Thanks Steve. I'm hoping someone will have mercy on my corn, squash and tomatoes which survived one watering a week....I definitely believe I'll have at least 7 honeylocusttrees and some sunchokes which survive the winter!
Life in Ant Village.... there's more going on here than meets the eye...this a very small compost pile from an organic source -free (sort of...transportation costs not included)!
...a ground squirrel is getting fat on those little pieces which didn't get compost tea put on them.....very fat -don't think the rubber boa snake can get its mouth around him yet.
...and here's Ben's cooking stove which I will rebuild. Why? Notice the flames jetting out around the pan? Before I put the pan on, the flame is only 2/3rd's up the vertical part of the L, after the pan is over the opening, the flame jets upward -BUT IS STILL BLACK WITH SOOT. This means the pan tries to form the J of a true rocket stove but fails to burn cleanly. The first 90 in the J is equal to the entire L, the second 90 in the J is superior to the pan over the opening because the J tube doesn't leak around a pan, it has to burn around a solid 90. The L stove burns more wood than a rocket cook stove with a J instead of the L....Here are the things I'll do when I rebuild it:
-I'll raise the whole cook stove J tube so the top of the J tube is at solar plexus height;
-this will mean the feed tube will be at about crotch height ( I won't have to crouch to feed the fire);
-I'll reduce the aperture down to five to six inches, this will reduce the amount of wood the current stove will use in addition to burning less wood than the L tube because it is a J tube which burns more efficiently.

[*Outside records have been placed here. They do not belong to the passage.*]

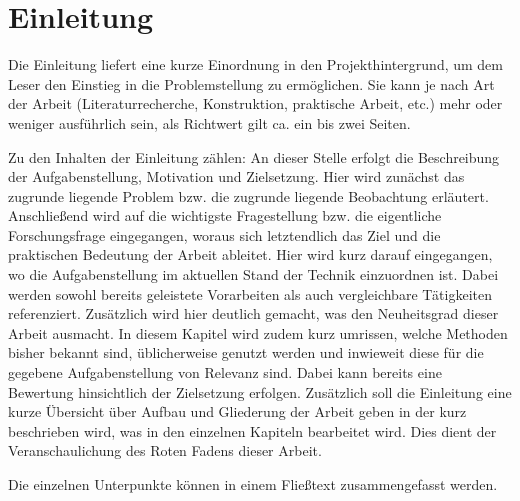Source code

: \chapter{Einleitung}
\label{chap:Intro}
Die Einleitung liefert eine kurze Einordnung in den Projekthintergrund, um dem Leser den Einstieg in die Problemstellung zu ermöglichen. Sie kann je nach Art der Arbeit (Literaturrecherche, Konstruktion, praktische Arbeit, etc.) mehr oder weniger ausführlich sein, als Richtwert gilt ca. ein bis zwei Seiten.

Zu den Inhalten der Einleitung zählen:
%
An dieser Stelle erfolgt die Beschreibung der Aufgabenstellung, Motivation und Zielsetzung. Hier wird zunächst das zugrunde liegende Problem bzw. die zugrunde liegende Beobachtung erläutert. Anschließend wird auf die wichtigste Fragestellung bzw. die eigentliche Forschungsfrage eingegangen, woraus sich letztendlich das Ziel und die praktischen Bedeutung der Arbeit ableitet.
%
Hier wird kurz darauf eingegangen, wo die Aufgabenstellung im aktuellen Stand der Technik einzuordnen ist. Dabei werden sowohl bereits geleistete Vorarbeiten als auch vergleichbare Tätigkeiten referenziert. Zusätzlich wird hier deutlich gemacht, was den Neuheitsgrad dieser Arbeit ausmacht.
In diesem Kapitel wird zudem kurz umrissen, welche Methoden bisher bekannt sind, üblicherweise genutzt werden und inwieweit diese für die gegebene Aufgabenstellung von Relevanz sind. Dabei kann bereits eine Bewertung hinsichtlich der Zielsetzung erfolgen.
%
Zusätzlich soll die Einleitung eine kurze Übersicht über Aufbau und Gliederung der Arbeit geben in der kurz beschrieben wird, was in den einzelnen Kapiteln bearbeitet wird. Dies dient der Veranschaulichung des Roten Fadens dieser Arbeit.

Die einzelnen Unterpunkte können in einem Fließtext zusammengefasst werden.


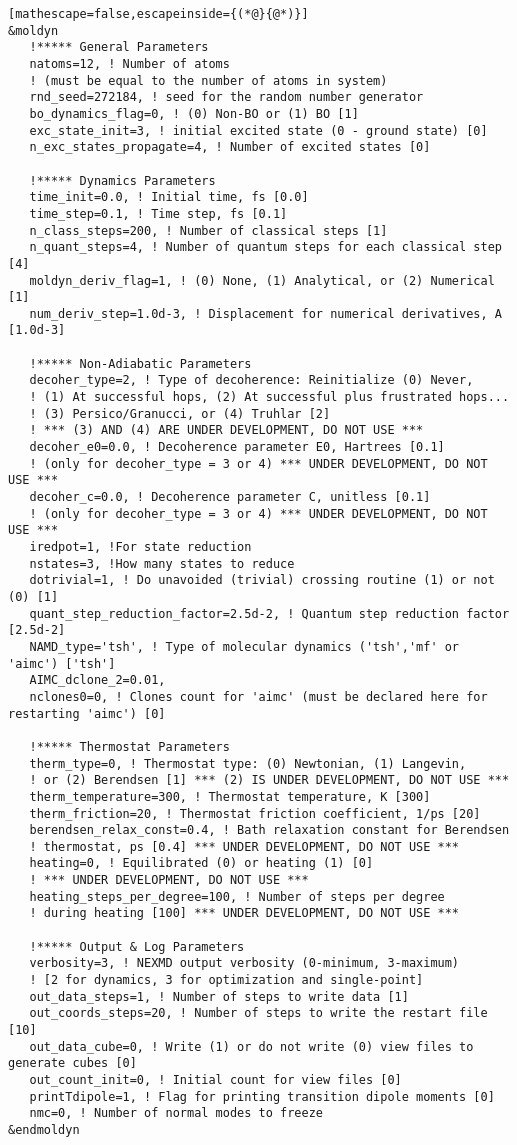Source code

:\begin{lstlisting}[mathescape=false,escapeinside={(*@}{@*)}]
&moldyn
   !***** General Parameters
   natoms=12, ! Number of atoms
   ! (must be equal to the number of atoms in system)
   rnd_seed=272184, ! seed for the random number generator
   bo_dynamics_flag=0, ! (0) Non-BO or (1) BO [1]
   exc_state_init=3, ! initial excited state (0 - ground state) [0]
   n_exc_states_propagate=4, ! Number of excited states [0]

   !***** Dynamics Parameters
   time_init=0.0, ! Initial time, fs [0.0]
   time_step=0.1, ! Time step, fs [0.1]
   n_class_steps=200, ! Number of classical steps [1]
   n_quant_steps=4, ! Number of quantum steps for each classical step [4]
   moldyn_deriv_flag=1, ! (0) None, (1) Analytical, or (2) Numerical [1]
   num_deriv_step=1.0d-3, ! Displacement for numerical derivatives, A [1.0d-3]

   !***** Non-Adiabatic Parameters
   decoher_type=2, ! Type of decoherence: Reinitialize (0) Never,
   ! (1) At successful hops, (2) At successful plus frustrated hops...
   ! (3) Persico/Granucci, or (4) Truhlar [2]
   ! *** (3) AND (4) ARE UNDER DEVELOPMENT, DO NOT USE ***
   decoher_e0=0.0, ! Decoherence parameter E0, Hartrees [0.1]
   ! (only for decoher_type = 3 or 4) *** UNDER DEVELOPMENT, DO NOT USE ***
   decoher_c=0.0, ! Decoherence parameter C, unitless [0.1]
   ! (only for decoher_type = 3 or 4) *** UNDER DEVELOPMENT, DO NOT USE ***
   iredpot=1, !For state reduction
   nstates=3, !How many states to reduce
   dotrivial=1, ! Do unavoided (trivial) crossing routine (1) or not (0) [1]
   quant_step_reduction_factor=2.5d-2, ! Quantum step reduction factor [2.5d-2]
   NAMD_type='tsh', ! Type of molecular dynamics ('tsh','mf' or 'aimc') ['tsh']
   AIMC_dclone_2=0.01,
   nclones0=0, ! Clones count for 'aimc' (must be declared here for restarting 'aimc') [0]

   !***** Thermostat Parameters
   therm_type=0, ! Thermostat type: (0) Newtonian, (1) Langevin,
   ! or (2) Berendsen [1] *** (2) IS UNDER DEVELOPMENT, DO NOT USE ***
   therm_temperature=300, ! Thermostat temperature, K [300]
   therm_friction=20, ! Thermostat friction coefficient, 1/ps [20]
   berendsen_relax_const=0.4, ! Bath relaxation constant for Berendsen
   ! thermostat, ps [0.4] *** UNDER DEVELOPMENT, DO NOT USE ***
   heating=0, ! Equilibrated (0) or heating (1) [0]
   ! *** UNDER DEVELOPMENT, DO NOT USE ***
   heating_steps_per_degree=100, ! Number of steps per degree
   ! during heating [100] *** UNDER DEVELOPMENT, DO NOT USE ***

   !***** Output & Log Parameters
   verbosity=3, ! NEXMD output verbosity (0-minimum, 3-maximum)
   ! [2 for dynamics, 3 for optimization and single-point]
   out_data_steps=1, ! Number of steps to write data [1]
   out_coords_steps=20, ! Number of steps to write the restart file [10]
   out_data_cube=0, ! Write (1) or do not write (0) view files to generate cubes [0]
   out_count_init=0, ! Initial count for view files [0]
   printTdipole=1, ! Flag for printing transition dipole moments [0]
   nmc=0, ! Number of normal modes to freeze
&endmoldyn


\end{lstlisting}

My mid-day potato won't be burnt either like the L tube's mid-day potato is right now....I can close up both the top and the bottom of a J tube and the heat in the J tube alone will cook a potato where as the L tube looses too much heat because the vertical part of the L is so much larger than the short part of the L where the potato currently has to be cooked....more heat is lost up the very high L and the potato is much closer to incoming very cool air. For this reason, I have no choice but to put the potato in while there is still a little flame left on the wood ....even then a larger potato will not cook all the way through in the L tube like it would in a rocket stove J tube.